A single number is the answer here: the count of lines in the records below in which the word "실행해서" appears.

** Opening MATERIAL FOR THIS TASK block **

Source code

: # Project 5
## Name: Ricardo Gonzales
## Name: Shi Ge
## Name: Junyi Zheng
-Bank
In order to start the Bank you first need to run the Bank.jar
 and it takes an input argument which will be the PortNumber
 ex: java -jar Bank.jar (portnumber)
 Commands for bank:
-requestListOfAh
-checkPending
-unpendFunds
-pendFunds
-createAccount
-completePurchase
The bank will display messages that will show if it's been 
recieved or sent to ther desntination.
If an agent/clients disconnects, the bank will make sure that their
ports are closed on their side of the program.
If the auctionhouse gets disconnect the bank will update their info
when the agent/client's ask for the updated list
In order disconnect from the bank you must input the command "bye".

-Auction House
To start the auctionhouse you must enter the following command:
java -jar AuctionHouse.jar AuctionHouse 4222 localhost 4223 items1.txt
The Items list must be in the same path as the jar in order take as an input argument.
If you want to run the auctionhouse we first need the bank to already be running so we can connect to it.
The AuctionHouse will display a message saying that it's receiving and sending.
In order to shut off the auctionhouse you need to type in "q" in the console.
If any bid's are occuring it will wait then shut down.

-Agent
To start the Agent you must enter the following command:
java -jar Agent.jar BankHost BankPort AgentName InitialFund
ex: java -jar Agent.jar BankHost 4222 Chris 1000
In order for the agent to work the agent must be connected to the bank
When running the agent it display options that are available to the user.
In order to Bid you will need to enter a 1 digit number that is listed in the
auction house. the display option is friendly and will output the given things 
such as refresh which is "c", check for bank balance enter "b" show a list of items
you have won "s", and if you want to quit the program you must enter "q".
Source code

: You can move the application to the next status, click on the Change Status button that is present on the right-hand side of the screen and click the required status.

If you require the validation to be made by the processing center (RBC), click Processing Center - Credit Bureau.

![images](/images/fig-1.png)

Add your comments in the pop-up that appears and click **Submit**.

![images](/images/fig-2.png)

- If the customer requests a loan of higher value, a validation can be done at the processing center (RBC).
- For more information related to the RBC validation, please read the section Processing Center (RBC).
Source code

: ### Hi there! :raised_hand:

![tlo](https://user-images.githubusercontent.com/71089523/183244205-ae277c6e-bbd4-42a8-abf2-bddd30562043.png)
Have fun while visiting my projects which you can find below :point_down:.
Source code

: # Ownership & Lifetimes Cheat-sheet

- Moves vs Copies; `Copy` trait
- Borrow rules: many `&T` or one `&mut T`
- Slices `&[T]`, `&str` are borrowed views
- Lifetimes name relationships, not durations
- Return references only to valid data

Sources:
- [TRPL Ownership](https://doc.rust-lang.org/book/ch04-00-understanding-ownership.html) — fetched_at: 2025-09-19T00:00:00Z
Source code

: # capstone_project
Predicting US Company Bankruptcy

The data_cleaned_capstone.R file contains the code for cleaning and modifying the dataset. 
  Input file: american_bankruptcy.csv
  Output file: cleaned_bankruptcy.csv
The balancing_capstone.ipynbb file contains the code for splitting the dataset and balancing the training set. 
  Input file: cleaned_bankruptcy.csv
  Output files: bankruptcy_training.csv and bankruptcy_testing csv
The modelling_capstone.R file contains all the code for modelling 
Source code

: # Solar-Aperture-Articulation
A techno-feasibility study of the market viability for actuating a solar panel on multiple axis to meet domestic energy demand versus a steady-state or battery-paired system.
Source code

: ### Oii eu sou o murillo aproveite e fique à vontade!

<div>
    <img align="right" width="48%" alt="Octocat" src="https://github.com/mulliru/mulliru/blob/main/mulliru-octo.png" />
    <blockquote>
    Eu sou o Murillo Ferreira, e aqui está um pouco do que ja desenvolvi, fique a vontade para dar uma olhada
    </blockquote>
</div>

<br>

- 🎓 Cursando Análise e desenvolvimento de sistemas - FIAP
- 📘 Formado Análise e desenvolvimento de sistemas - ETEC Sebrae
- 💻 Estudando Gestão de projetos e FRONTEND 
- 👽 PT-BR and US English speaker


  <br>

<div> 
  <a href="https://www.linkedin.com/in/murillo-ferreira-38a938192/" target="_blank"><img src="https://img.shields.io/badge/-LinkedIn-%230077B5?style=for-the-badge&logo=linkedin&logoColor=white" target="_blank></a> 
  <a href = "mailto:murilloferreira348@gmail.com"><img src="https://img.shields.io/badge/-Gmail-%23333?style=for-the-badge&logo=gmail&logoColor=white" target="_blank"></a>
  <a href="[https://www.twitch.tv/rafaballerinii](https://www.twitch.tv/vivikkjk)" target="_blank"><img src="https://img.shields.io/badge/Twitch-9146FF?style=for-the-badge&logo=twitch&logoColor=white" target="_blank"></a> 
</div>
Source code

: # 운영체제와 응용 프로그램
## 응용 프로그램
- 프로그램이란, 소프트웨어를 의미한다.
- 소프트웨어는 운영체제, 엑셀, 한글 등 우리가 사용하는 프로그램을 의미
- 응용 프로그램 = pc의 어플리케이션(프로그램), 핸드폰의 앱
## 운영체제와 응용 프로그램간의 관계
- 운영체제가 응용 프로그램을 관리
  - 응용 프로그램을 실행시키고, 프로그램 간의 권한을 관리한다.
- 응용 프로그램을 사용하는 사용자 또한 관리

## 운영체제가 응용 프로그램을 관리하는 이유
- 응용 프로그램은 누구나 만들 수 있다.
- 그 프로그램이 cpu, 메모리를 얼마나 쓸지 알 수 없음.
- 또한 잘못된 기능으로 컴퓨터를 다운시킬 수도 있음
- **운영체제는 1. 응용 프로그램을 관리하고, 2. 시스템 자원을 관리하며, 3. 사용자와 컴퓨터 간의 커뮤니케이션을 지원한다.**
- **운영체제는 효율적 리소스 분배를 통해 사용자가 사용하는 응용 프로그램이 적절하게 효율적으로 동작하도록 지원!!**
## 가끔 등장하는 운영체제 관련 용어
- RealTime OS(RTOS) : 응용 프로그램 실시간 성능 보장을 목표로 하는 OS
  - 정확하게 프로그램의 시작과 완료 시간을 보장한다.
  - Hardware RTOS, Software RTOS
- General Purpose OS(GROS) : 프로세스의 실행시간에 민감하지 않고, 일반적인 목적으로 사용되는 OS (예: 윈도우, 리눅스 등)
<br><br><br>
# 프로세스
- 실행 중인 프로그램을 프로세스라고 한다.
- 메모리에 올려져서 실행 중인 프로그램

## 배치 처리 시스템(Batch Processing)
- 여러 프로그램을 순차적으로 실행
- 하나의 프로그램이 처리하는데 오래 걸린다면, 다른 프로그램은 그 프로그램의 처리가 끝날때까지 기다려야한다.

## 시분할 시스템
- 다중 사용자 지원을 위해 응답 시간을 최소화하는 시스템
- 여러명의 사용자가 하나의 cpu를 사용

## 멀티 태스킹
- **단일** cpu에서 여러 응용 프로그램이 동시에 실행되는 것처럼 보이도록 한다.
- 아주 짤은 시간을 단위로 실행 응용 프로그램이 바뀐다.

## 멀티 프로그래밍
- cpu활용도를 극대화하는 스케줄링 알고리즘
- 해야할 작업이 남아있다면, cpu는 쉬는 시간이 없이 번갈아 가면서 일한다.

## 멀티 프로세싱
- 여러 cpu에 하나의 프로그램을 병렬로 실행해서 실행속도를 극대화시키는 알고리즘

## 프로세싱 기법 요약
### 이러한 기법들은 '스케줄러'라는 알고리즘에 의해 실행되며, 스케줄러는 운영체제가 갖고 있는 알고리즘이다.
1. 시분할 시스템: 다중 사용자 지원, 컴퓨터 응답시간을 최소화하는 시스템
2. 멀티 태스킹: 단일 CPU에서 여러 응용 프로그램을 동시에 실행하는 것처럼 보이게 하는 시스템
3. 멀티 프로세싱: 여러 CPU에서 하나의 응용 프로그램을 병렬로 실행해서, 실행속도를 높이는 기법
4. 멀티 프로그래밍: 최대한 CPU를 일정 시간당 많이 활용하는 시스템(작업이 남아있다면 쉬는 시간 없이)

** Closing MATERIAL FOR THIS TASK block **

▶ [ANSWER FOR THE TASK]:
2